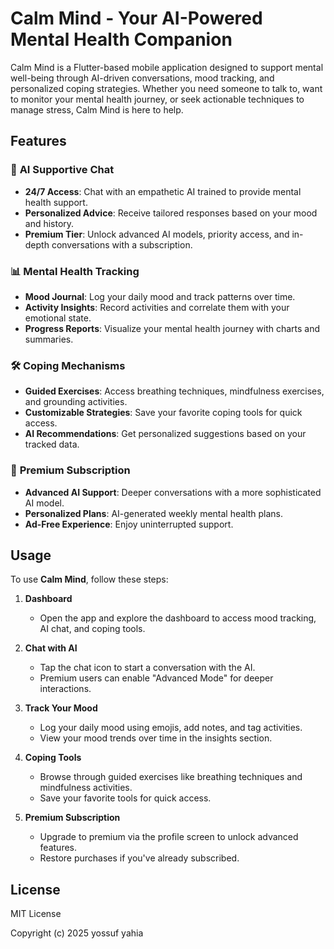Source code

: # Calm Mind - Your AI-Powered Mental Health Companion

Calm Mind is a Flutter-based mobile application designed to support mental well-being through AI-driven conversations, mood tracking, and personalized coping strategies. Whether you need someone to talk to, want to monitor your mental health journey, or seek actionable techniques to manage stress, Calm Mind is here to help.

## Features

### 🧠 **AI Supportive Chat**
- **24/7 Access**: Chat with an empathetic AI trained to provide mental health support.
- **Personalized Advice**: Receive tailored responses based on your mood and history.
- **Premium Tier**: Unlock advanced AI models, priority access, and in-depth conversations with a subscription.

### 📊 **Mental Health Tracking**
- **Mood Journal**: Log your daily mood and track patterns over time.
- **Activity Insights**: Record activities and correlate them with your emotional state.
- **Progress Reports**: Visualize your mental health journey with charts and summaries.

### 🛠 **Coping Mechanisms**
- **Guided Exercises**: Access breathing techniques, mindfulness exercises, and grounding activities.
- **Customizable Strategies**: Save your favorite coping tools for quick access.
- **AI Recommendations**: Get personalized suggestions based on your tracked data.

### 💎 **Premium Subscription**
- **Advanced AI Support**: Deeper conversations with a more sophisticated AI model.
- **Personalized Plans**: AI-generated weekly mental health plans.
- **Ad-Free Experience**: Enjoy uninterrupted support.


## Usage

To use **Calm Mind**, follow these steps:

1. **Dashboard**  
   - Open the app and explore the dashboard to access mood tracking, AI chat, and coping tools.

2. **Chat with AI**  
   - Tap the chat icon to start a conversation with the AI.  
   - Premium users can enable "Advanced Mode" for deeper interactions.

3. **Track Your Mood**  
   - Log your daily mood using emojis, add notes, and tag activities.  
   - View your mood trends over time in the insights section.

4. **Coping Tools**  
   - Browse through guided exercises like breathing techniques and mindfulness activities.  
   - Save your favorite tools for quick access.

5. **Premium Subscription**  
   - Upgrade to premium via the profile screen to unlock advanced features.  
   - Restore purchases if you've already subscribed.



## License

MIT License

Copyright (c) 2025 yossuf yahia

·····

Each entry shown above must be quoted exactly, with its pictures left out.

Source code

: # Calm Mind - Your AI-Powered Mental Health Companion

Calm Mind is a Flutter-based mobile application designed to support mental well-being through AI-driven conversations, mood tracking, and personalized coping strategies. Whether you need someone to talk to, want to monitor your mental health journey, or seek actionable techniques to manage stress, Calm Mind is here to help.

## Features

### 🧠 **AI Supportive Chat**
- **24/7 Access**: Chat with an empathetic AI trained to provide mental health support.
- **Personalized Advice**: Receive tailored responses based on your mood and history.
- **Premium Tier**: Unlock advanced AI models, priority access, and in-depth conversations with a subscription.

### 📊 **Mental Health Tracking**
- **Mood Journal**: Log your daily mood and track patterns over time.
- **Activity Insights**: Record activities and correlate them with your emotional state.
- **Progress Reports**: Visualize your mental health journey with charts and summaries.

### 🛠 **Coping Mechanisms**
- **Guided Exercises**: Access breathing techniques, mindfulness exercises, and grounding activities.
- **Customizable Strategies**: Save your favorite coping tools for quick access.
- **AI Recommendations**: Get personalized suggestions based on your tracked data.

### 💎 **Premium Subscription**
- **Advanced AI Support**: Deeper conversations with a more sophisticated AI model.
- **Personalized Plans**: AI-generated weekly mental health plans.
- **Ad-Free Experience**: Enjoy uninterrupted support.


## Usage

To use **Calm Mind**, follow these steps:

1. **Dashboard**  
   - Open the app and explore the dashboard to access mood tracking, AI chat, and coping tools.

2. **Chat with AI**  
   - Tap the chat icon to start a conversation with the AI.  
   - Premium users can enable "Advanced Mode" for deeper interactions.

3. **Track Your Mood**  
   - Log your daily mood using emojis, add notes, and tag activities.  
   - View your mood trends over time in the insights section.

4. **Coping Tools**  
   - Browse through guided exercises like breathing techniques and mindfulness activities.  
   - Save your favorite tools for quick access.

5. **Premium Subscription**  
   - Upgrade to premium via the profile screen to unlock advanced features.  
   - Restore purchases if you've already subscribed.



## License

MIT License

Copyright (c) 2025 yossuf yahia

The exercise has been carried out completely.